O Natal no Brasil não tem neve.


A maioria das nossas crianças não é loira, nem tem olhos azuis.

A maioria das nossas crianças não acredita em milagres de Natal.

Muitas delas não acreditam em nada.

Muitas não têm uma casa, onde Papai Noel poderia chegar.

Outras tantas não têm nem pai de carne e osso.

E, dentre as que têm, há muito mais ossos do que carne nesses pais, e nelas próprias.


O Natal no Brasil não é a decoração da Avenida Paulista.

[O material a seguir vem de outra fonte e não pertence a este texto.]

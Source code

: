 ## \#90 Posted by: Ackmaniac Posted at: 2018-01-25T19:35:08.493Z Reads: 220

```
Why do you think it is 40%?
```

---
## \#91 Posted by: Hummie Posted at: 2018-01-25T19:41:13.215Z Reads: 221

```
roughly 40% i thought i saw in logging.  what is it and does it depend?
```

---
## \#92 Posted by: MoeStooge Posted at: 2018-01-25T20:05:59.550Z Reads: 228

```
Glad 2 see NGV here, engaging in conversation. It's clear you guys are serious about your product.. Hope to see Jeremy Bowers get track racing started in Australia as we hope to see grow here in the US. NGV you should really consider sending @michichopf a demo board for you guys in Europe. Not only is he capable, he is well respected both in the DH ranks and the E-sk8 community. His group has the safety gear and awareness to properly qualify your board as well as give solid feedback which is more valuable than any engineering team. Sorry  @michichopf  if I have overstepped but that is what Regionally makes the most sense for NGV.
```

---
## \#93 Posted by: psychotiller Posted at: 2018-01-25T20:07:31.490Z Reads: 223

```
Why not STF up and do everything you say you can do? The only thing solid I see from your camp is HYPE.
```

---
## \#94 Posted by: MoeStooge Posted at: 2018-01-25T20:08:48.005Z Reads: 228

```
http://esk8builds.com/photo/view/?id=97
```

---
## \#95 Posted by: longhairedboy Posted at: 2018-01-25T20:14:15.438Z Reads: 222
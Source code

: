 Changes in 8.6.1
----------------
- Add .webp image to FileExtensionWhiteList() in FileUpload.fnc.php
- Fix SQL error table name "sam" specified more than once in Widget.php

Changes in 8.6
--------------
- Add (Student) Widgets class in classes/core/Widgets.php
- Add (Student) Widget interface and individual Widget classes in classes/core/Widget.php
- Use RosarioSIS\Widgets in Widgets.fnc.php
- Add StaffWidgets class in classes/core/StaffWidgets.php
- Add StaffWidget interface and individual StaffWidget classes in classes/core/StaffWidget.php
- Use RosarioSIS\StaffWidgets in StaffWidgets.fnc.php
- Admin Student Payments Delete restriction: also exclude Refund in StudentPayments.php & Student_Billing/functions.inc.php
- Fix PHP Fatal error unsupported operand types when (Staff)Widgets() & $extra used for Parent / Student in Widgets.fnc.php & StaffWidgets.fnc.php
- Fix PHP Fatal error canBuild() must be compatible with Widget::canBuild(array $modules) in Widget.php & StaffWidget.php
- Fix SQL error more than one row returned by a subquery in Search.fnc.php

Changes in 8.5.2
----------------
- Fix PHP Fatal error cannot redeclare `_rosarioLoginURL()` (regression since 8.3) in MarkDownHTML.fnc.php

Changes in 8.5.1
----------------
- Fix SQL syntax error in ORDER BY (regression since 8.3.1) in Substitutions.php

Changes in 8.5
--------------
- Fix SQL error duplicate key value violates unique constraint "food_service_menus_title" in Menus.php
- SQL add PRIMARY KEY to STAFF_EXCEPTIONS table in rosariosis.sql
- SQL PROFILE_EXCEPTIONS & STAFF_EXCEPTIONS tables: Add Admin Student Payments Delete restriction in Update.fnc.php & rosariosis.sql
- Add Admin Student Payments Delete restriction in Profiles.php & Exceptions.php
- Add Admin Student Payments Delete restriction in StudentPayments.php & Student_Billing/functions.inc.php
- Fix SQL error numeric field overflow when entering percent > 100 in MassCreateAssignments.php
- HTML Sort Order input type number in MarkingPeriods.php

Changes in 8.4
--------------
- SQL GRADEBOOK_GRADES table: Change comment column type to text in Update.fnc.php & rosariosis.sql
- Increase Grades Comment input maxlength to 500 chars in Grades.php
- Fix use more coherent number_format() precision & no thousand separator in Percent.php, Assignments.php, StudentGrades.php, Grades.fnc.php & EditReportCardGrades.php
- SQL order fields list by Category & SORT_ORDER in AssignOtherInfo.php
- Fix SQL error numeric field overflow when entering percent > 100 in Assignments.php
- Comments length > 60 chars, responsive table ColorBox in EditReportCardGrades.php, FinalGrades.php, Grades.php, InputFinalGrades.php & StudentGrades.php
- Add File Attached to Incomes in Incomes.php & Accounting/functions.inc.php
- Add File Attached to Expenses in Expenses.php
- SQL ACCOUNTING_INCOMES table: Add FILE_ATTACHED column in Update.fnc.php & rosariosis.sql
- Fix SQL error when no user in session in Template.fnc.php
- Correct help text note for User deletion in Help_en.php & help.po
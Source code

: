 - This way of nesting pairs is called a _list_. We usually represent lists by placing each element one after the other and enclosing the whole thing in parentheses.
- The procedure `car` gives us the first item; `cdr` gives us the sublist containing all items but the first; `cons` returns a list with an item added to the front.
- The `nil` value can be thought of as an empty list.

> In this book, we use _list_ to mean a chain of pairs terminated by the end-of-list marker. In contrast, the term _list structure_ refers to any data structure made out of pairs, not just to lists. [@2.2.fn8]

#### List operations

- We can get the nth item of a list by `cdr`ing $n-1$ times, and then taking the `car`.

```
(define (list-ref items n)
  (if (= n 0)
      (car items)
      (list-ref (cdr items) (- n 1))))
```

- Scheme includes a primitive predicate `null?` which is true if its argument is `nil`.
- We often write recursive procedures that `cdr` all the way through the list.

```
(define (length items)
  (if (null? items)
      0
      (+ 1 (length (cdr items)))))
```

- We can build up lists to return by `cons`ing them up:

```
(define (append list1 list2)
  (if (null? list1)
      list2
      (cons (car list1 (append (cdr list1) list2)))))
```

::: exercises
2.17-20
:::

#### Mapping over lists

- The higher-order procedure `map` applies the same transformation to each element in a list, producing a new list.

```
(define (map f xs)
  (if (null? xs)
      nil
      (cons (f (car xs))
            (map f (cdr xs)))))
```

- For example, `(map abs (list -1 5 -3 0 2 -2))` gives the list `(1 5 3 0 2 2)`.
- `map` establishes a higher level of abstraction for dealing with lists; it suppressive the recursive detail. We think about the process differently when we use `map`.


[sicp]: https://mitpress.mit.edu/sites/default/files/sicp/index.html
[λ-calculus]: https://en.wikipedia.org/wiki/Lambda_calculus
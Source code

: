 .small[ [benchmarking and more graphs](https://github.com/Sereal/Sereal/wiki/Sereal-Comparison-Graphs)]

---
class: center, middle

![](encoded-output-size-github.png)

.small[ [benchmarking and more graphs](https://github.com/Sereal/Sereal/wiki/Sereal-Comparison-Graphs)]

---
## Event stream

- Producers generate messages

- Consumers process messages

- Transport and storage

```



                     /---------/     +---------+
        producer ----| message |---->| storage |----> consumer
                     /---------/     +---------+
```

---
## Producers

Nem o brilho dos shoppings.

Nem brinquedos importados.

Nem perus gordos, vinhos, castanhas e uvas.


O Natal do Brasil é só uma esperança.

É um riso de graça ou o brilho no olhar do garoto na esquina quando recebe, de mão anônima, um doce comum, um brinquedo usado, um mimo qualquer.

Um gesto.


O Natal do Brasil não pode estar apenas dentro das nossas casas fartas.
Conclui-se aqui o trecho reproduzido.